3

I have an input file


Werkzeug==2.0.2 # https://github.com/pallets/werkzeug
ipdb==0.13.9  # https://github.com/gotcha/ipdb
psycopg2==2.9.1  # https://github.com/psycopg/psycopg2
watchgod==0.7  # https://github.com/samuelcolvin/watchgod

# Testing
# ------------------------------------------------------------------------------
mypy==0.910  # https://github.com/python/mypy
django-stubs==1.8.0  # https://github.com/typeddjango/django-stubs
pytest==6.2.5  # https://github.com/pytest-dev/pytest
pytest-sugar==0.9.4  # https://github.com/Frozenball/pytest-sugar
djangorestframework-stubs==1.4.0  # https://github.com/typeddjango/djangorestframework-stubs

# Documentation
# ------------------------------------------------------------------------------
sphinx==4.2.0  # https://github.com/sphinx-doc/sphinx
sphinx-autobuild==2021.3.14 # https://github.com/GaretJax/sphinx-autobuild

# Code quality
# ------------------------------------------------------------------------------
flake8==3.9.2  # https://github.com/PyCQA/flake8
flake8-isort==4.0.0  # https://github.com/gforcada/flake8-isort
coverage==6.0.2  # https://github.com/nedbat/coveragepy
black==21.9b0  # https://github.com/psf/black
pylint-django==2.4.4  # https://github.com/PyCQA/pylint-django
pylint-celery==0.3  # https://github.com/PyCQA/pylint-celery
pre-commit==2.15.0  # https://github.com/pre-commit/pre-commit

# Django
# ------------------------------------------------------------------------------
factory-boy==3.2.0  # https://github.com/FactoryBoy/factory_boy

django-debug-toolbar==3.2.2  # https://github.com/jazzband/django-debug-toolbar
django-extensions==3.1.3  # https://github.com/django-extensions/django-extensions
django-coverage-plugin==2.0.1  # https://github.com/nedbat/django_coverage_plugin
pytest-django==4.4.0  # https://github.com/pytest-dev/pytest-django

and I am trying to extract the parts before the # for every line beginning with pytest using this command

sed -nE "s/(^pytest.+)#/\1/p" ./requirements/local.txt

Expected output

pytest==6.2.5  
pytest-sugar==0.9.4  
pytest-django==4.4.0  

Actual output

pytest==6.2.5   https://github.com/pytest-dev/pytest
pytest-sugar==0.9.4   https://github.com/Frozenball/pytest-sugar
pytest-django==4.4.0   https://github.com/pytest-dev/pytest-django

Any help to get the expected?

These refs have not helped solve this particular problem

Kwesi Smart
  • 399
  • 4
  • 14
  • 2
    You're only matching up to the #. Nothing after it is part of the matched text and thus not changed and thus printed out... easy fix is to include everything after the # in your RE too. – Shawn Jan 14 '22 at 10:17
  • Right! changing to `sed -nE "s/(^pytest.+)#.*/\1/p" ./requirements/local.txt` solved the problem.

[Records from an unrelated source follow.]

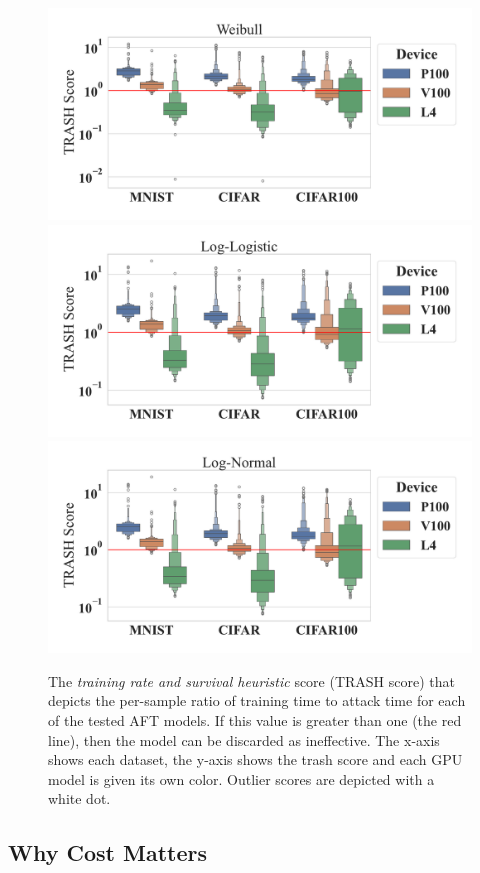 \documentclass[sn-mathphys-num]{sn-jnl}%
\begin{document}
\begin{figure}[tph!]
    \centering
        \includegraphics[width=.49\linewidth]{plots/combined/weibull_trash_score.pdf}
        \includegraphics[width=.49\linewidth]{plots/combined/log_logistic_trash_score.pdf}
        \includegraphics[width=.49\linewidth]{plots/combined/log_normal_trash_score.pdf}
    \caption{The \textit{training rate and survival heuristic} score (TRASH score) that depicts the per-sample ratio of training time to attack time for each of the tested AFT models.
    If this value is greater than one (the red line), then the model can be discarded as ineffective. The x-axis shows each dataset, the y-axis shows the \acrshort{trash} score and each GPU model is given its own color. Outlier scores are depicted with a white dot.}
    \label{fig:trash}
\end{figure}

\subsection{Why Cost Matters}
\end{document}

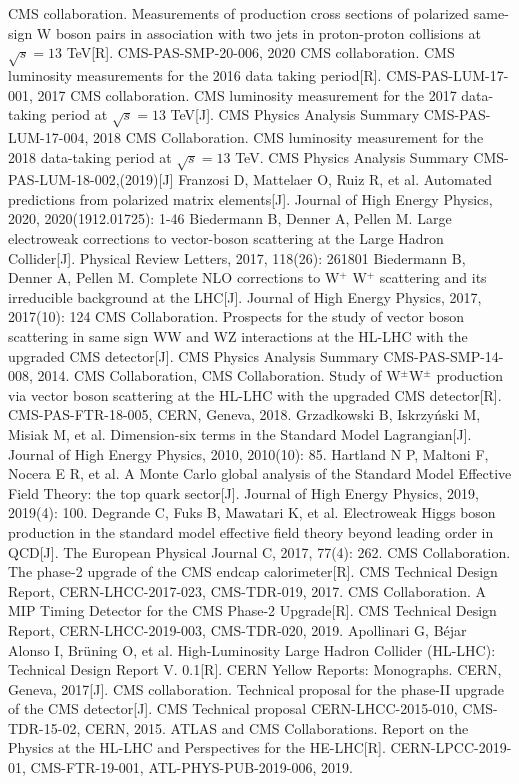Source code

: \documentclass{SCIS2020cn}
\begin{document}
\begin{thebibliography}{99}
 CMS collaboration. Measurements of production cross sections of polarized same-sign W boson pairs in association with two jets in proton-proton collisions at $\sqrt{s} = 13$ TeV[R]. CMS-PAS-SMP-20-006, 2020
 CMS collaboration. CMS luminosity measurements for the 2016 data taking period[R]. CMS-PAS-LUM-17-001, 2017
 CMS collaboration. CMS luminosity measurement for the 2017 data-taking period at $\sqrt{s} = 13$ TeV[J]. CMS Physics Analysis Summary CMS-PAS-LUM-17-004, 2018
 CMS Collaboration. CMS luminosity measurement for the 2018 data-taking period at $\sqrt{s} = 13$ TeV. CMS Physics Analysis Summary CMS-PAS-LUM-18-002,(2019)[J]
 Franzosi D, Mattelaer O, Ruiz R, et al. Automated predictions from polarized matrix elements[J]. Journal of High Energy Physics, 2020, 2020(1912.01725): 1-46
 Biedermann B, Denner A, Pellen M. Large electroweak corrections to vector-boson scattering at the Large Hadron Collider[J]. Physical Review Letters, 2017, 118(26): 261801
 Biedermann B, Denner A, Pellen M. Complete NLO corrections to W$^+$ W$^+$ scattering and its irreducible background at the LHC[J]. Journal of High Energy Physics, 2017, 2017(10): 124
 CMS Collaboration. Prospects for the study of vector boson scattering in same sign WW and WZ interactions at the HL-LHC with the upgraded CMS detector[J]. CMS Physics Analysis Summary CMS-PAS-SMP-14-008, 2014.
 CMS Collaboration, CMS Collaboration. Study of W$^{\pm}$W$^{\pm}$ production via vector boson scattering at the HL-LHC with the upgraded CMS detector[R]. CMS-PAS-FTR-18-005, CERN, Geneva, 2018.
 Grzadkowski B, Iskrzyński M, Misiak M, et al. Dimension-six terms in the Standard Model Lagrangian[J]. Journal of High Energy Physics, 2010, 2010(10): 85.
 Hartland N P, Maltoni F, Nocera E R, et al. A Monte Carlo global analysis of the Standard Model Effective Field Theory: the top quark sector[J]. Journal of High Energy Physics, 2019, 2019(4): 100.
 Degrande C, Fuks B, Mawatari K, et al. Electroweak Higgs boson production in the standard model effective field theory beyond leading order in QCD[J]. The European Physical Journal C, 2017, 77(4): 262.
 CMS Collaboration. The phase-2 upgrade of the CMS endcap calorimeter[R]. CMS Technical Design Report, CERN-LHCC-2017-023, CMS-TDR-019, 2017.
 CMS Collaboration. A MIP Timing Detector for the CMS Phase-2 Upgrade[R]. CMS Technical Design Report, CERN-LHCC-2019-003, CMS-TDR-020, 2019.
 Apollinari G, Béjar Alonso I, Brüning O, et al. High-Luminosity Large Hadron Collider (HL-LHC): Technical Design Report V. 0.1[R]. CERN Yellow Reports: Monographs. CERN, Geneva, 2017[J].
 CMS collaboration. Technical proposal for the phase-II upgrade of the CMS detector[J]. CMS Technical proposal CERN-LHCC-2015-010, CMS-TDR-15-02, CERN, 2015.
 ATLAS and CMS Collaborations. Report on the Physics at the HL-LHC and Perspectives for the HE-LHC[R]. CERN-LPCC-2019-01, CMS-FTR-19-001, ATL-PHYS-PUB-2019-006, 2019.

\end{thebibliography}
\end{document}
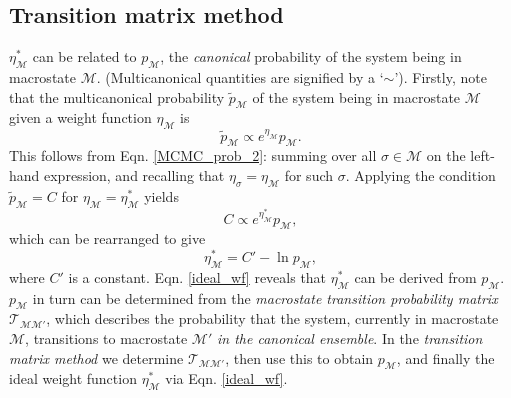 \documentclass{report}
\begin{document}
\subsection{Transition matrix method}\label{sec:transition_matrix}
$\eta_{\mathcal{M}}^*$ can be related to $p_{\mathcal{M}}$, the \emph{canonical} probability of the system being in macrostate $\mathcal{M}$. (Multicanonical
quantities are signified by a `$\sim$'). Firstly, note that the multicanonical probability $\tilde{p}_{\mathcal{M}}$ of the system being in macrostate 
$\mathcal{M}$ given a weight function $\eta_{\mathcal{M}}$ is
\begin{equation}
\tilde{p}_{\mathcal{M}}\propto e^{\eta_{\mathcal{M}}}p_{\mathcal{M}}.
\end{equation}
This follows from Eqn. \eqref{MCMC_prob_2}: summing over all $\sigma\in\mathcal{M}$ on the left-hand expression, and recalling that 
$\eta_{\sigma}=\eta_{\mathcal{M}}$ for such $\sigma$. Applying the condition $\tilde{p}_{\mathcal{M}}=C$ for $\eta_{\mathcal{M}}=\eta_{\mathcal{M}}^*$ yields
\begin{equation}
C\propto e^{\eta^*_{\mathcal{M}}}p_{\mathcal{M}},
\end{equation}
which can be rearranged to give
\begin{equation}\label{ideal_wf}
\eta^*_{\mathcal{M}}=C'-\ln p_{\mathcal{M}},
\end{equation}
where $C'$ is a constant. Eqn. \eqref{ideal_wf} reveals that $\eta^*_{\mathcal{M}}$ can be derived from $p_{\mathcal{M}}$. $p_{\mathcal{M}}$ 
in turn can be determined from the \emph{macrostate transition probability matrix} $\mathcal{T}_{\mathcal{MM}'}$, which describes the probability that
the system, currently in macrostate $\mathcal{M}$, transitions to macrostate $\mathcal{M}'$ \emph{in the canonical ensemble}.
In the \emph{transition matrix method} \cite{Smith_1995,Fitzgerald_1999} we determine $\mathcal{T}_{\mathcal{MM}'}$, then use this to obtain
$p_{\mathcal{M}}$, and finally the ideal weight function $\eta_{\mathcal{M}}^*$ via Eqn. \eqref{ideal_wf}.
\end{document}
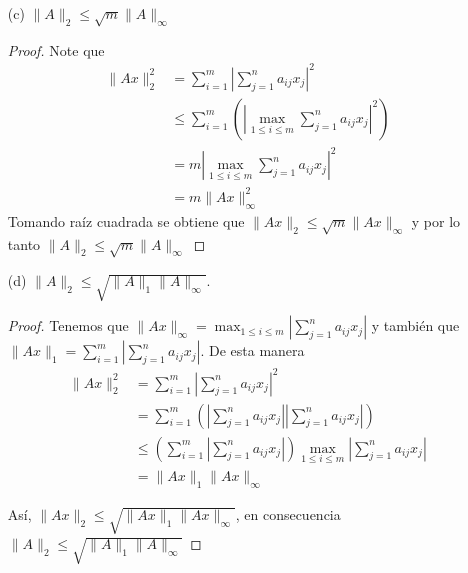 \begin{enumerate}
    \begin{proof}
    Primero note que $\|A^Te_i\|_2^2=\displaystyle{\sum_{j=1}^n |a_{ij}|^2}\leq \|A^T\|_2^2= \|A\|_2^2$. Ahora, sea $k \in \{1,\ldots,m\}$ tal que $\|A^Te_k\|_2^2=\displaystyle{\max_{1\leq i \leq m}\sum_{j=1}^{n}|a_{ij}|^2}$; usando la desigualdad de Cauchy-Schwartz obtenemos el siguiente resultado:
    \begin{align*}
    \|A\|_\infty^{2} & =\left(\max_{1\leq i \leq m}{\sum_{j=1}^n|a_{ij}|}\right)^2\\ 
        &\leq n\max_{1\leq i \leq m}{\sum_{j=1}^n|a_{ij}|^2}\\   
        &= n\|A^Te_k\|_2^2\\
        &\leq n\|A^T\|_2^2\\
        &= n\|A\|_2^2
    \end{align*}
    Tomando raíz cuadrada llegamos a que $\|A\|_\infty \leq \sqrt{n}\|A\|_2$.
    \end{proof}
    \item[(c)] $\|A\|_2 \leq \sqrt{m} \|A\|_\infty$\\

    \begin{proof}
    Note que
    \begin{align*}
    \|Ax\|_2^2 &= \sum_{i=1}^m\left|\sum_{j=1}^n a_{ij}x_{j}\right|^2\\ 
    &\leq \sum_{i=1}^m\left(\left|\max_{1\leq i \leq m}{\sum_{j=1}^n a_{ij}x_{j}}\right|^2\right)\\ 
    &= m\left|\max_{1\leq i \leq m}{\sum_{j=1}^n a_{ij}x_{j}}\right|^2\\ 
    &= m\|Ax\|_\infty^2
    \end{align*}
    Tomando raíz cuadrada se obtiene que $\|Ax\|_2\leq \sqrt{m}\|Ax\|_\infty$ y por lo tanto $\|A\|_2 \leq\sqrt{m} \|A\|_\infty$
    \end{proof}
    \item[(d)] $\|A\|_2 \leq \sqrt{\|A\|_1 \|A\|_\infty}.$\\

    \begin{proof}
    Tenemos que $\|Ax\|_\infty = \displaystyle{\max_{1 \leq i \leq m}{\left|\sum_{j=1}^{n}a_{ij}x_j\right|}}$ y también que $\|Ax\|_1 =\displaystyle{ \sum_{i=1}^m\left|\sum_{j=1}^{n}a_{ij}x_{j}\right|}$. De esta manera
    \begin{align*}
    \|Ax\|_2^2 & = \sum_{i=1}^m\left|\sum_{j=1}^{n}a_{ij}x_{j}\right|^2 \\ 
    & = \sum_{i=1}^m\left(\left|\sum_{j=1}^{n}a_{ij}x_{j}\right|\left|\sum_{j=1}^{n}a_{ij}x_{j}\right|\right) \\ 
    &\leq \left(\sum_{i=1}^m\left|\sum_{j=1}^{n}a_{ij}x_{j}\right|\right)\max_{1\leq i \leq m}{\left|\sum_{j=1}^{n}a_{ij}x_{j}\right|} \\ 
    & = \|Ax\|_1 \|Ax\|_\infty
    \end{align*}

    Así, $\|Ax\|_2\leq \sqrt{\|Ax\|_1 \|Ax\|_\infty}$, en consecuencia $\|A\|_2 \leq \sqrt{\|A\|_1 \|A\|_\infty}$
    \end{proof}
\end{enumerate}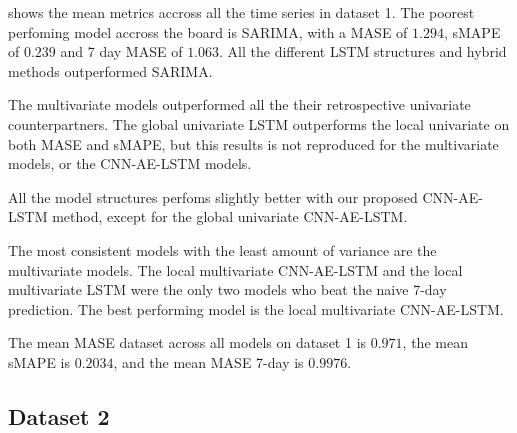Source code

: \begin{figure}[h!]
\begin{subfigure}[b]{0.49\textwidth}
  \end{subfigure}
\end{figure}

 shows the mean metrics accross
all the time series in dataset 1. The poorest perfoming model accross the board
is SARIMA, with a MASE of $1.294$, sMAPE of $0.239$ and 7 day MASE of $1.063$.
All the different LSTM structures and hybrid methods outperformed SARIMA.

The multivariate models outperformed all the their retrospective univariate counterpartners.
The global univariate LSTM outperforms the local univariate on both MASE and sMAPE,
but this results is not reproduced for the multivariate models, or the CNN-AE-LSTM models.

All the model structures perfoms slightly better with our proposed CNN-AE-LSTM method, except for
the global univariate CNN-AE-LSTM.

The most consistent models with the least amount of variance are the multivariate models.
The local multivariate CNN-AE-LSTM and the local multivariate LSTM were the only two models
who beat the naive 7-day prediction. The best performing model is the local multivariate CNN-AE-LSTM.

The mean MASE dataset across all models on dataset 1 is $0.971$,
the mean sMAPE is $0.2034$,
and the mean MASE 7-day is $0.9976$.


\subsection{Dataset 2}

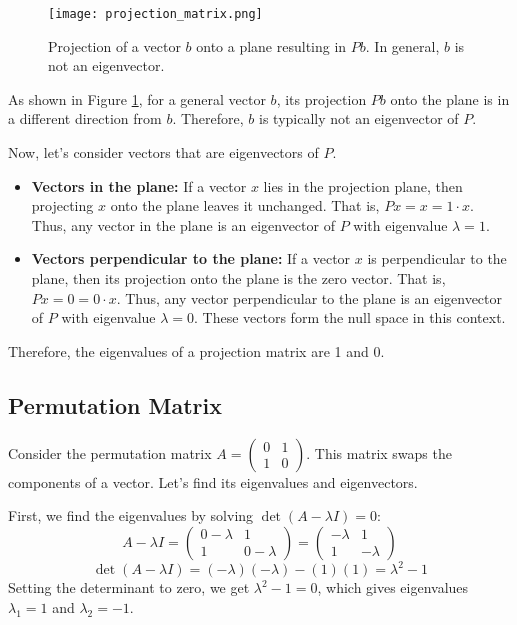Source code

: \documentclass{article}
\begin{document}
\begin{figure}[h]
    \centering
    \texttt{[image: projection\_matrix.png]}
    \caption{Projection of a vector $b$ onto a plane resulting in $Pb$. In general, $b$ is not an eigenvector.}
    \label{fig:projection_matrix}
\end{figure}


As shown in Figure \ref{fig:projection_matrix}, for a general vector $b$, its projection $Pb$ onto the plane is in a different direction from $b$. Therefore, $b$ is typically not an eigenvector of $P$.

Now, let's consider vectors that are eigenvectors of $P$.
\begin{itemize}
    \item \textbf{Vectors in the plane:} If a vector $x$ lies in the projection plane, then projecting $x$ onto the plane leaves it unchanged. That is, $Px = x = 1 \cdot x$.  Thus, any vector in the plane is an eigenvector of $P$ with eigenvalue $\lambda = 1$.
    \item \textbf{Vectors perpendicular to the plane:} If a vector $x$ is perpendicular to the plane, then its projection onto the plane is the zero vector. That is, $Px = 0 = 0 \cdot x$. Thus, any vector perpendicular to the plane is an eigenvector of $P$ with eigenvalue $\lambda = 0$. These vectors form the null space in this context.
\end{itemize}
Therefore, the eigenvalues of a projection matrix are 1 and 0.

\subsection{Permutation Matrix}
Consider the permutation matrix $A = \begin{pmatrix} 0 & 1 \\ 1 & 0 \end{pmatrix}$. This matrix swaps the components of a vector. Let's find its eigenvalues and eigenvectors.

First, we find the eigenvalues by solving $\det(A - \lambda I) = 0$:
\[A - \lambda I = \begin{pmatrix} 0-\lambda & 1 \\ 1 & 0-\lambda \end{pmatrix} = \begin{pmatrix} -\lambda & 1 \\ 1 & -\lambda \end{pmatrix}\]
\[\det(A - \lambda I) = (-\lambda)(-\lambda) - (1)(1) = \lambda^2 - 1\]
Setting the determinant to zero, we get $\lambda^2 - 1 = 0$, which gives eigenvalues $\lambda_1 = 1$ and $\lambda_2 = -1$.
\end{document}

Thanks – Kwesi Smart Jan 14 '22 at 10:22
  • [How to extract text from a string using sed?](https://stackoverflow.com/questions/11568859/) and [How to use sed to extract substring](https://stackoverflow.com/questions/16675179/) and probably more are quite helpful. – Wiktor Stribiżew Jan 14 '22 at 10:30
  • Changing to `sed -nE "s/(^pytest.+)#.*/\1/p"` may have solved your problem for this particular input file, but that `sed` command will still have issues: when 1) there is no `#` character, 2) there are more than one `#` characters, in the line. – M. Nejat Aydin Jan 14 '22 at 16:12

6 Answers6

3

Using sed:

sed -nE 's/^(pytest[^=]*=[^[:blank:]]*).*/\1/p' file

pytest==6.2.5
pytest-sugar==0.9.4
pytest-django==4.4.0

However a grep -o solution would be even simpler:

grep -o '^pytest[^=]*=[^[:blank:]]*' file

pytest==6.2.5
pytest-sugar==0.9.4
pytest-django==4.4.0

Explanation:

  • ^pytest: Match pytest at the start
  • [^=]*: Match 0 or more of any character except =
  • =: Match a =
  • [^[:blank:]]*: Match 0 or more of non-whitespace characters
anubhava
  • 761,203
  • 64
  • 569
  • 643
3

You are missing the regex after #. This should solve it:

$ sed -nE "s/(^pytest.+)#.*/\1/p" ./requirements/local.txt
Mihai
  • 2,125
  • 2
  • 14
  • 16
  • 1
    Even though OP's examples doesn't show but a property file may or may not have comment section starting with `#` in each line. This command assumes `#` will always be there. So just having a line with `pytest==124` won't be matched – anubhava Jan 14 '22 at 10:42
  • 1
    N.B. This will also capture the white space before the `#`, perhaps `sed -nE 's/(^pytest\S+)\s*#.*/\1/p' file`? – potong Jan 14 '22 at 13:50
  • 1
    In addition to @anubhava's comment, your regex will capture a part of comment if there are more than one `#` characters in the line. – M. Nejat Aydin Jan 14 '22 at 15:44
  • For a more generic approach, please check the other answers. Mine simply pointed out what he missed in his very particular case. – Mihai Jan 16 '22 at 21:47
2

A sed one-liner would be:

sed -e '/^pytest/!d' -e 's/[[:blank:]]*#.*//' file

The first expression deletes lines which don't begin with pytest. The second one deletes the comment portion (including blanks before the #), if any.

M. Nejat Aydin
  • 9,597
  • 1
  • 7
  • 17
1

1st solution: With awk you could try following. Using match function of awk here, written and tested in GNU awk should work in any any. Simple explanation would be, using match function of awk to match regex ^pytest[^ ]* to match starting value of pytest till 1st occurrence of space and print the matched value by using substr function of awk.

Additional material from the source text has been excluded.